The Buddhist priest Yi-yau lives with his disciple Ching-Ching. They are interrupted by the arrival of the priest Four-Eyed Taoist and his disciple Chia-le who move in to the adjoining house, along with a horde of vampires that Four-Eyed Taoist has tamed under his control. Chia-le is attracted to Ching-Ching but the two masters have an ongoing rivalry. Four-Eyes Taoist’s brother Taoist Crane passes by as part of a royal entourage that is carrying a coffin containing a vampire. However, as the party make camp in the woods, the rain washes away the paint protecting the coffin and the vampire emerges to kill the party. Four-Eyed Taoist and Yi-yau are now forced to combine forces as their house comes under assault by the vampires.


This was the fourth of the popular Hong Kong-made Mr Vampire films. The series started with Mr Vampire (1985), which proved a hit that blended traditional Chinese hopping vampires and religious elements with an adept mix of comedy and fantasy. In rapid course, director Ricky Lau made Mr Vampire II (1986), Mr Vampire III (1987) and Mr Vampire 4 here. This was followed by Mr Vampire V (1990) from another director but Lau returned for the subsequent Mr Vampire 1992 (1992). The series was so popular that it is also inspired an unauthorised rival series with New Mr Vampire (1987) and New Mr Vampire 2 (1989).

The first Mr Vampire had an enormous degree of charm. It got its balance of fantastique moves, Chinese supernatural and comedy just right.
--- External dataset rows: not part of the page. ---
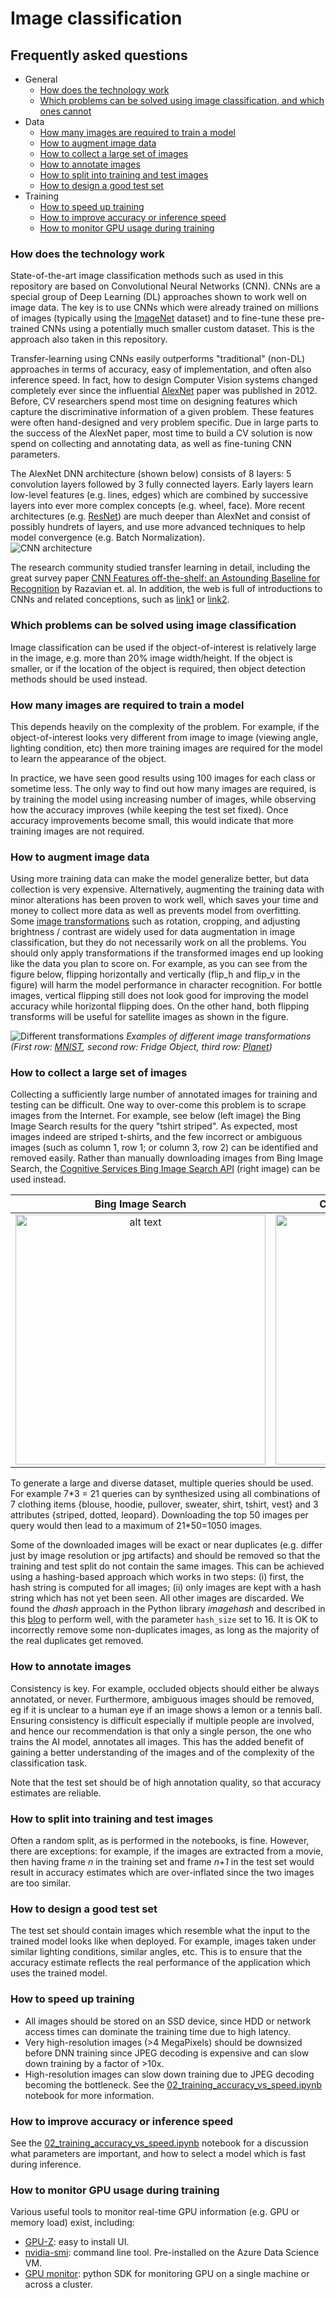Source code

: # Image classification

## Frequently asked questions


* General
  * [How does the technology work](#how-does-the-technology-work)
  * [Which problems can be solved using image classification, and which ones cannot](#which-problems-can-be-solved-using-image-classification)
* Data
  * [How many images are required to train a model](#how-many-images-are-required-to-train-a-model)
  * [How to augment image data](#how-to-augment-image-data)
  * [How to collect a large set of images](#how-to-collect-a-large-set-of-images)
  * [How to annotate images](#how-to-annotate-images)
  * [How to split into training and test images](#how-to-split-into-training-and-test-images)
  * [How to design a good test set](#how-to-design-a-good-test-set)
* Training
  * [How to speed up training](#how-to-speed-up-training)
  * [How to improve accuracy or inference speed](#how-to-improve-accuracy-or-inference-speed)
  * [How to monitor GPU usage during training](#how-to-monitor-gpu-usage-during-training)


### How does the technology work
State-of-the-art image classification methods such as used in this repository are based on Convolutional Neural Networks (CNN). CNNs are a special group of Deep Learning (DL) approaches shown to work well on image data. The key is to use CNNs which were already trained on millions of images (typically using the [ImageNet](http://image-net.org/index) dataset) and to fine-tune these pre-trained CNNs using a potentially much smaller custom dataset. This is the approach also taken in this repository.

Transfer-learning using CNNs easily outperforms "traditional" (non-DL) approaches in terms of accuracy, easy of implementation, and often also inference speed. In fact, how to design Computer Vision systems changed completely ever since the influential [AlexNet](https://papers.nips.cc/paper/4824-imagenet-classification-with-deep-convolutional-neural-networks.pdf) paper was published in 2012. Before, CV researchers spend most time on designing features which capture the discriminative information of a given problem. These features were often hand-designed and very problem specific. Due in large parts to the success of the AlexNet paper, most time to build a CV solution is now spend on collecting and annotating data, as well as fine-tuning CNN parameters.

The AlexNet DNN architecture (shown below) consists of 8 layers: 5 convolution layers followed by 3 fully connected layers. Early layers learn low-level features (e.g. lines, edges) which are combined by successive layers into ever more complex concepts (e.g. wheel, face). More recent architectures (e.g. [ResNet](https://arxiv.org/abs/1512.03385)) are much deeper than AlexNet and consist of possibly hundrets of layers, and use more advanced techniques to help model convergence (e.g. Batch Normalization).  
![CNN architecture](https://cvbp.blob.core.windows.net/public/images/document_images/img_class_cnn.jpg)

The research community studied transfer learning in detail, including the great survey paper [CNN Features off-the-shelf: an Astounding Baseline for Recognition](http://openaccess.thecvf.com/content_cvpr_workshops_2014/W15/papers/Razavian_CNN_Features_Off-the-Shelf_2014_CVPR_paper.pdf) by Razavian et. al.  In addition, the web is full of introductions to CNNs and related conceptions, such as [link1](https://towardsdatascience.com/simple-introduction-to-convolutional-neural-networks-cdf8d3077bac) or [link2](https://ujjwalkarn.me/2016/08/11/intuitive-explanation-convnets/).


### Which problems can be solved using image classification
Image classification can be used if the object-of-interest is relatively large in the image, e.g. more than 20% image width/height. If the object is smaller, or if the location of the object is required, then object detection methods should be used instead.


### How many images are required to train a model
This depends heavily on the complexity of the problem. For example, if the object-of-interest looks very different from image to image (viewing angle, lighting condition, etc) then more training images are required for the model to learn the appearance of the object.

In practice, we have seen good results using 100 images for each class or sometime less. The only way to find out how many images are required, is by training the model using increasing number of images, while observing how the accuracy improves (while keeping the test set fixed). Once accuracy improvements become small, this would indicate that more training images are not required.


### How to augment image data
Using more training data can make the model generalize better, but data collection is very expensive.
Alternatively, augmenting the training data with minor alterations has been proven to work well,
which saves your time and money to collect more data as well as prevents model from overfitting.
Some [image transformations](https://docs.fast.ai/vision.transform.html) such as rotation, cropping,
and adjusting brightness / contrast are widely used for data augmentation in image classification,
but they do not necessarily work on all the problems.
You should only apply transformations if the transformed images end up looking like the data you plan to score on.
For example, as you can see from the figure below, flipping horizontally and vertically (flip_h and flip_v in the figure)
will harm the model performance in character recognition.
For bottle images, vertical flipping still does not look good for improving the model accuracy while horizontal flipping does.
On the other hand, both flipping transforms will be useful for satellite images as shown in the figure.

![Different transformations](https://cvbp.blob.core.windows.net/public/images/document_images/transform_examples.jpg)
*Examples of different image transformations
(First row: [MNIST](http://yann.lecun.com/exdb/mnist/), second row: Fridge Object, third row: [Planet](https://www.kaggle.com/c/planet-understanding-the-amazon-from-space/data))*


### How to collect a large set of images
Collecting a sufficiently large number of annotated images for training and testing can be difficult. One way to over-come this problem is to scrape images from the Internet. For example, see below (left image) the Bing Image Search results for the query "tshirt striped". As expected, most images indeed are striped t-shirts, and the few incorrect or ambiguous images (such as column 1, row 1; or column 3, row 2) can be identified and removed easily. Rather than manually downloading images from Bing Image Search, the [Cognitive Services Bing Image Search API](https://www.microsoft.com/cognitive-services/en-us/bing-image-search-api) (right image) can be used instead.

|Bing Image Search         | Cognitive Services Image Search|
|:-------------------------:|:-------------------------:|
|<img src="https://cvbp.blob.core.windows.net/public/images/document_images/bing_search_striped.jpg" alt="alt text" width="400"/> |  <img src="https://cvbp.blob.core.windows.net/public/images/document_images/bing_image_search_api.jpg" alt="alt text" width="400"/>|

To generate a large and diverse dataset, multiple queries should be used. For example 7\*3 = 21 queries can by synthesized using all combinations of 7 clothing items {blouse, hoodie, pullover, sweater, shirt, tshirt, vest} and 3 attributes {striped, dotted, leopard}. Downloading the top 50 images per query would then lead to a maximum of 21*50=1050 images.

Some of the downloaded images will be exact or near duplicates (e.g. differ just by image resolution or jpg artifacts) and should be removed so that the training and test split do not contain the same images. This can be achieved using a hashing-based approach which works in two steps: (i) first, the hash string is computed for all images; (ii) only images are kept with a hash string which has not yet been seen. All other images are discarded. We found the *dhash* approach in the Python library *imagehash* and described in this [blog](http://www.hackerfactor.com/blog/index.php?/archives/529-Kind-of-Like-That.html) to perform well, with the parameter `hash_size` set to 16. It is OK to incorrectly remove some non-duplicates images, as long as the majority of the real duplicates get removed.


### How to annotate images
Consistency is key. For example, occluded objects should either be always annotated, or never. Furthermore, ambiguous images should be removed, eg if it is unclear to a human eye if an image shows a lemon or a tennis ball. Ensuring consistency is difficult especially if multiple people are involved, and hence our recommendation is that only a single person, the one who trains the AI model, annotates all images. This has the added benefit of gaining a better understanding of the images and of the complexity of the classification task.

Note that the test set should be of high annotation quality, so that accuracy estimates are reliable.


### How to split into training and test images
Often a random split, as is performed in the notebooks, is fine. However, there are exceptions: for example, if the images are extracted from a movie, then having frame *n* in the training set and frame *n+1* in the test set would result in accuracy estimates which are over-inflated since the two images are too similar.


### How to design a good test set
The test set should contain images which resemble what the input to the trained model looks like when deployed. For example, images taken under similar lighting conditions, similar angles, etc. This is to ensure that the accuracy estimate reflects the real performance of the application which uses the trained model.


### How to speed up training
- All images should be stored on an SSD device, since HDD or network access times can dominate the training time due to high latency.
- Very high-resolution images (>4 MegaPixels) should be downsized before DNN training since JPEG decoding is expensive and can slow down training by a factor of >10x.
- High-resolution images can slow down training due to JPEG decoding becoming the bottleneck. See the [02_training_accuracy_vs_speed.ipynb](notebooks/02_training_accuracy_vs_speed.ipynb) notebook for more information.


### How to improve accuracy or inference speed
See the [02_training_accuracy_vs_speed.ipynb](notebooks/02_training_accuracy_vs_speed.ipynb) notebook for a discussion what parameters are important, and how to select a model which is fast during inference.


### How to monitor GPU usage during training
Various useful tools to monitor real-time GPU information (e.g. GPU or memory load) exist, including:
- [GPU-Z](https://www.techpowerup.com/gpuz/): easy to install UI.
- [nvidia-smi](https://developer.nvidia.com/nvidia-system-management-interface): command line tool. Pre-installed on the Azure Data Science VM.
- [GPU monitor](https://github.com/msalvaris/gpu_monitor): python SDK for monitoring GPU on a single machine or across a cluster.
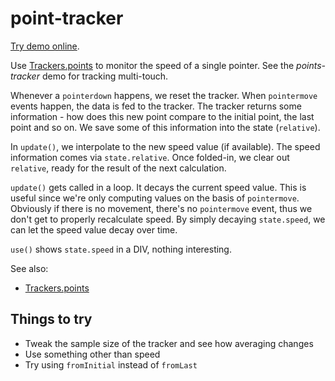 # point-tracker

[Try demo online](https://demos.ixfx.fun/data/point-tracker/).

Use [Trackers.points](https://api.ixfx.fun/funcs/Trackers.points.html) to monitor the speed of a single pointer. See the _points-tracker_ demo for tracking multi-touch.

Whenever a `pointerdown` happens, we reset the tracker. When `pointermove` events happen, the data is fed to the tracker. The tracker returns some information - how does this new point compare to the initial point, the last point and so on. We save some of this information into the state (`relative`).

In `update()`, we interpolate to the new speed value (if available). The speed information comes via `state.relative`. Once folded-in, we clear out `relative`, ready for the result of the next calculation. 

`update()` gets called in a loop. It decays the current speed value. This is useful since we're only computing values on the basis of `pointermove`. Obviously if there is no movement, there's no `pointermove` event, thus we don't get to properly recalculate speed. By simply decaying `state.speed`, we can let the speed value decay over time.

`use()` shows `state.speed` in a DIV, nothing interesting.

See also:
* [Trackers.points](https://api.ixfx.fun/funcs/Trackers.points.html)

## Things to try

* Tweak the sample size of the tracker and see how averaging changes
* Use something other than speed
* Try using `fromInitial` instead of `fromLast`
  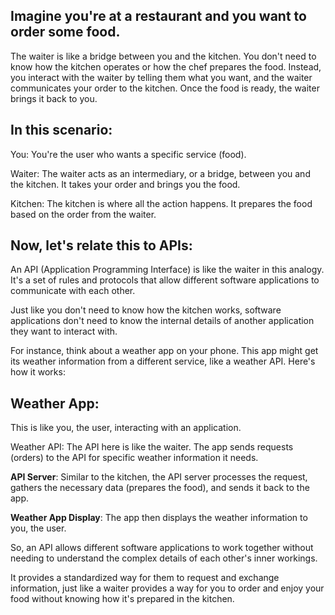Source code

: ## Imagine you're at a restaurant and you want to order some food. 

The waiter is like a bridge between you and the kitchen. 
You don't need to know how the kitchen operates or how the chef prepares the food. 
Instead, you interact with the waiter by telling them what you want, and the waiter communicates your order to the kitchen. 
Once the food is ready, the waiter brings it back to you.

## In this scenario:

You: You're the user who wants a specific service (food).

Waiter: The waiter acts as an intermediary, or a bridge, between you and the kitchen. It takes your order and brings you the food.

Kitchen: The kitchen is where all the action happens. It prepares the food based on the order from the waiter.

## Now, let's relate this to APIs:

An API (Application Programming Interface) is like the waiter in this analogy. It's a set of rules and protocols that allow different software applications to communicate with each other. 

Just like you don't need to know how the kitchen works, software applications don't need to know the internal details of another application they want to interact with.

For instance, think about a weather app on your phone. This app might get its weather information from a different service, like a weather API. Here's how it works:

## Weather App: 

This is like you, the user, interacting with an application.

Weather API: The API here is like the waiter. The app sends requests (orders) to the API for specific weather information it needs.

**API Server**: Similar to the kitchen, the API server processes the request, gathers the necessary data (prepares the food), and sends it back to the app.

**Weather App Display**: The app then displays the weather information to you, the user.

So, an API allows different software applications to work together without needing to understand the complex details of each other's inner workings. 

It provides a standardized way for them to request and exchange information, just like a waiter provides a way for you to order and enjoy your food without knowing how it's prepared in the kitchen.
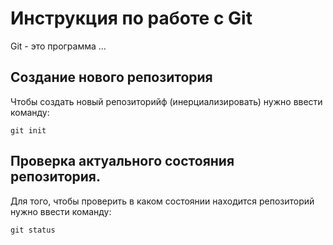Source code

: # Инструкция по работе с Git

Git  - это программа ...

## Создание нового репозитория

Чтобы создать новый репозиторийф (инерциализировать) нужно ввести команду:

    git init

  ## Проверка актуального состояния репозитория.

  Для того, чтобы проверить в каком состоянии находится репозиторий нужно ввести команду:

    git status

    
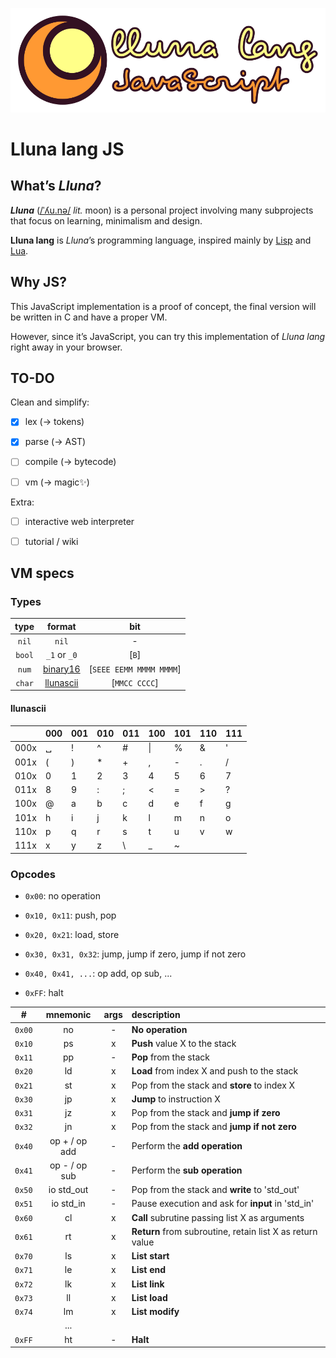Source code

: ![logo](logo.svg)

# Lluna lang JS

## What’s _Lluna_?

**_Lluna_** ([/ˈʎu.nə/](https://en.wiktionary.org/wiki/lluna) _lit._ moon) is a personal project involving many subprojects that focus on learning, minimalism and design.

**Lluna lang** is _Lluna_’s programming language, inspired mainly by [Lisp](<https://en.wikipedia.org/wiki/Lisp_(programming_language)>) and [Lua](<https://en.wikipedia.org/wiki/Lua_(programming_language)>).

## Why JS?

This JavaScript implementation is a proof of concept, the final version will be written in C and have a proper VM.

However, since it’s JavaScript, you can try this implementation of _Lluna lang_ right away in your browser.

## TO-DO

Clean and simplify:

-   [x] lex (→ tokens)

-   [x] parse (→ AST)

-   [ ] compile (→ bytecode)

-   [ ] vm (→ magic✨)

Extra:

-   [ ] interactive web interpreter

-   [ ] tutorial / wiki

## VM specs

### Types

|  type  |                                     format                                     |           bit           |
| :----: | :----------------------------------------------------------------------------: | :---------------------: |
| `nil`  |                                     `nil`                                      |            -            |
| `bool` |                                  `_1` or `_0`                                  |          [`B`]          |
| `num`  | [binary16](https://en.wikipedia.org/wiki/Half-precision_floating-point_format) | [`SEEE EEMM MMMM MMMM`] |
| `char` |                            [llunascii](#llunascii)                             |      [`MMCC CCCC`]      |

#### llunascii

|      | 000 | 001 | 010 | 011 | 100 | 101 | 110 | 111 |
| ---- | --- | --- | --- | --- | --- | --- | --- | --- |
| 000x | ␣   | !   | ^   | #   | \|  | %   | &   | '   |
| 001x | (   | )   | \*  | +   | ,   | -   | .   | /   |
| 010x | 0   | 1   | 2   | 3   | 4   | 5   | 6   | 7   |
| 011x | 8   | 9   | :   | ;   | <   | =   | >   | ?   |
| 100x | @   | a   | b   | c   | d   | e   | f   | g   |
| 101x | h   | i   | j   | k   | l   | m   | n   | o   |
| 110x | p   | q   | r   | s   | t   | u   | v   | w   |
| 111x | x   | y   | z   | \\  | \_  | ~   |     |     |

### Opcodes

-   `0x00`: no operation

-   `0x10, 0x11`: push, pop

-   `0x20, 0x21`: load, store

-   `0x30, 0x31, 0x32`: jump, jump if zero, jump if not zero

-   `0x40, 0x41, ...`: op add, op sub, ...

-   `0xFF`: halt

|   #    |   mnemonic    | args | description                                               |
| :----: | :-----------: | :--: | :-------------------------------------------------------- |
| `0x00` |      no       |  -   | **No operation**                                          |
| `0x10` |      ps       |  x   | **Push** value X to the stack                             |
| `0x11` |      pp       |  -   | **Pop** from the stack                                    |
| `0x20` |      ld       |  x   | **Load** from index X and push to the stack               |
| `0x21` |      st       |  x   | Pop from the stack and **store** to index X               |
| `0x30` |      jp       |  x   | **Jump** to instruction X                                 |
| `0x31` |      jz       |  x   | Pop from the stack and **jump if zero**                   |
| `0x32` |      jn       |  x   | Pop from the stack and **jump if not zero**               |
| `0x40` | op + / op add |  -   | Perform the **add operation**                             |
| `0x41` | op - / op sub |  -   | Perform the **sub operation**                             |
| `0x50` |  io std_out   |  -   | Pop from the stack and **write** to 'std_out'             |
| `0x51` |   io std_in   |  -   | Pause execution and ask for **input** in 'std_in'         |
| `0x60` |      cl       |  x   | **Call** subrutine passing list X as arguments            |
| `0x61` |      rt       |  x   | **Return** from subroutine, retain list X as return value |
| `0x70` |      ls       |  x   | **List start**                                            |
| `0x71` |      le       |  x   | **List end**                                              |
| `0x72` |      lk       |  x   | **List link**                                             |
| `0x73` |      ll       |  x   | **List load**                                             |
| `0x74` |      lm       |  x   | **List modify**                                           |
|        |      ...      |      |                                                           |
| `0xFF` |      ht       |  -   | **Halt**                                                  |
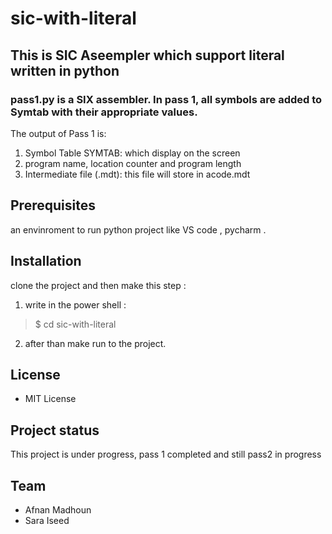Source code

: # sic-with-literal
## This is SIC Aseempler which support literal written in python 

### pass1.py is a SIX  assembler. In pass 1, all symbols are added to Symtab with their appropriate values. 

 The output of Pass 1 is:
1. Symbol Table SYMTAB: which display on the screen 
2. program name, location counter and program length
3. Intermediate file (.mdt): this file will store in acode.mdt
 ## Prerequisites
   an envinroment to run python project like VS code , pycharm .
 ## Installation
  clone the project and then make this step :
  1. write in the power shell :
 > $ cd sic-with-literal
  2. after than make run to the project.

 ## License 
   - MIT License 
 ## Project status
   This project is under progress, pass 1 completed and still pass2 in progress

   ## Team
 - Afnan Madhoun 
 - Sara Iseed 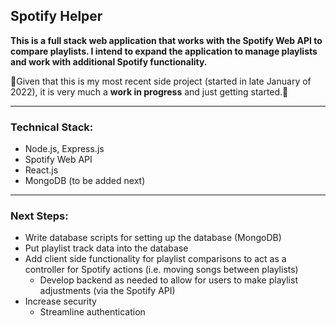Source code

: ## Spotify Helper

**This is a full stack web application that works with the Spotify Web API to compare playlists. I intend to expand the application to manage playlists and work with additional Spotify functionality.**

🚧Given that this is my most recent side project (started in late January of 2022), it is very much a **work in progress** and just getting started.🚧

<hr>

### Technical Stack:

- Node.js, Express.js
- Spotify Web API
- React.js
- MongoDB (to be added next)

<hr>

### Next Steps:
- Write database scripts for setting up the database (MongoDB)
- Put playlist track data into the database
- Add client side functionality for playlist comparisons to act as a controller for Spotify actions (i.e. moving songs between playlists)
  - Develop backend as needed to allow for users to make playlist adjustments (via the Spotify API)
- Increase security
  - Streamline authentication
But the sequels – oh boy. Ricky Lau seemed to only replicate the same basic elements, shuffle the actors around in different roles and amp the slapstick content up to fifteen on the dial with frequently excruciating results.

The same mix is more than evident again here. One of the first scenes involves disciple Kai Lok Chin accidentally grabbing Loletta Lee’s boobs whereupon master Wu Ma decides to administer mock punishment by pretending to viciously beat Kai who has books hidden under his clothes only for the books to fall out and the punishment to end up being for real. (A great deal of the film involves people being beaten, knocked around or taking falls).

Four-Eyed Taoist (Anthony Chan) and Yi-yau (Wu Ma) in Mr Vampire 4 (1988)
(l to r) Four-Eyed Taoist (Anthony Chan) and Yi-yau (Wu Ma)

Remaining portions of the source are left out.